The filtering mechanisms that should be implemented on the server are general ones -- ones that do not rely on deep inspection into the content of the message. I don't really want ISPs to gather stats on common keywords in users' incoming mail -- do you? It is one thing to examine structural elements of the message, such as the IP address which sent it, or the presence of normal headers; or to statelessly scan the message for static patterns, such as virus signatures or "DISCOUNT HERBAL VIAGRA !!!" It would be quite another thing to gather the kind of data that Bayesian filters involve, for every user on a large end-user system.

Re:In Mozilla News..

[TheBishop]

I have been building the 1.3 from source routinely just to get access to the mozilla spam filter.

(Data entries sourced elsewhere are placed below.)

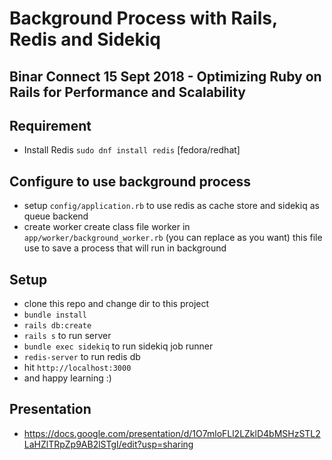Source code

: # Background Process with Rails, Redis and Sidekiq
## Binar Connect 15 Sept 2018 - Optimizing Ruby on Rails for Performance and Scalability
  
## Requirement
- Install Redis
`sudo dnf install redis` [fedora/redhat]

## Configure to use background process
- setup `config/application.rb`
to use redis as cache store and sidekiq as queue backend
- create worker
create class file worker in `app/worker/background_worker.rb` (you can replace as you want)
this file use to save a process that will run in background
  
## Setup
- clone this repo and change dir to this project
- `bundle install`
- `rails db:create`
- `rails s` to run server
- `bundle exec sidekiq` to run sidekiq job runner
- `redis-server` to run redis db
- hit `http://localhost:3000` 
- and happy learning :)
  
## Presentation
- https://docs.google.com/presentation/d/1O7mloFLl2LZklD4bMSHzSTL2LaHZlTRpZp9AB2lSTgI/edit?usp=sharing
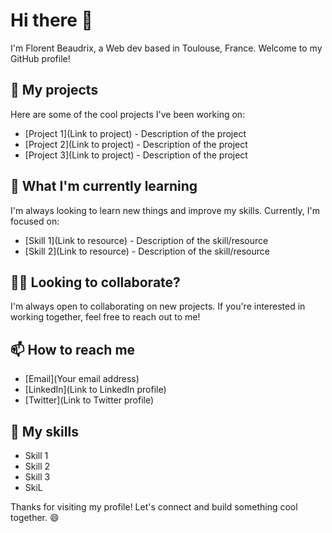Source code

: # Hi there 👋

I'm Florent Beaudrix, a Web dev based in Toulouse, France. Welcome to my GitHub profile!

## 🔭 My projects

Here are some of the cool projects I've been working on:

- [Project 1](Link to project) - Description of the project
- [Project 2](Link to project) - Description of the project
- [Project 3](Link to project) - Description of the project

## 🌱 What I'm currently learning

I'm always looking to learn new things and improve my skills. Currently, I'm focused on:

- [Skill 1](Link to resource) - Description of the skill/resource
- [Skill 2](Link to resource) - Description of the skill/resource

## 👯‍♀️ Looking to collaborate?

I'm always open to collaborating on new projects. If you're interested in working together, feel free to reach out to me!

## 📫 How to reach me

- [Email](Your email address)
- [LinkedIn](Link to LinkedIn profile)
- [Twitter](Link to Twitter profile)

## 🚀 My skills

- Skill 1
- Skill 2
- Skill 3
- SkiL

Thanks for visiting my profile! Let's connect and build something cool together. 😄
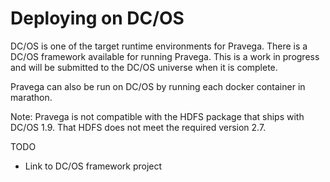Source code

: <!--
Copyright (c) 2017 Dell Inc., or its subsidiaries. All Rights Reserved.

Licensed under the Apache License, Version 2.0 (the "License");
you may not use this file except in compliance with the License.
You may obtain a copy of the License at

    http://www.apache.org/licenses/LICENSE-2.0
-->
# Deploying on DC/OS

DC/OS is one of the target runtime environments for Pravega. There is a DC/OS framework available for running Pravega. This is a work in progress and will be submitted to the DC/OS universe when it is complete.

Pravega can also be run on DC/OS by running each docker container in marathon.

Note: Pravega is not compatible with the HDFS package that ships with DC/OS 1.9. That HDFS does not meet the required version 2.7.

TODO

- Link to DC/OS framework project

I have this to say about it

GET IT.

I trained it on a corpus of spam I've been keeping around for just such a purpose (about 300 messages, not a lot really). Since then I have been giving it minor corrections to tag new spam and it is nearly perfect. No false positives. The interface is easy to use.

If you use Mozilla now for Mail, you owe it to yourself to start using the 1.3a. If you're using something else, it's worth looking at Mozilla.

captcha stops blind people too

[mikey573]

From my understanding, the use of image recognition in the captcha test would make it nearly impossible for blind people to pass the test.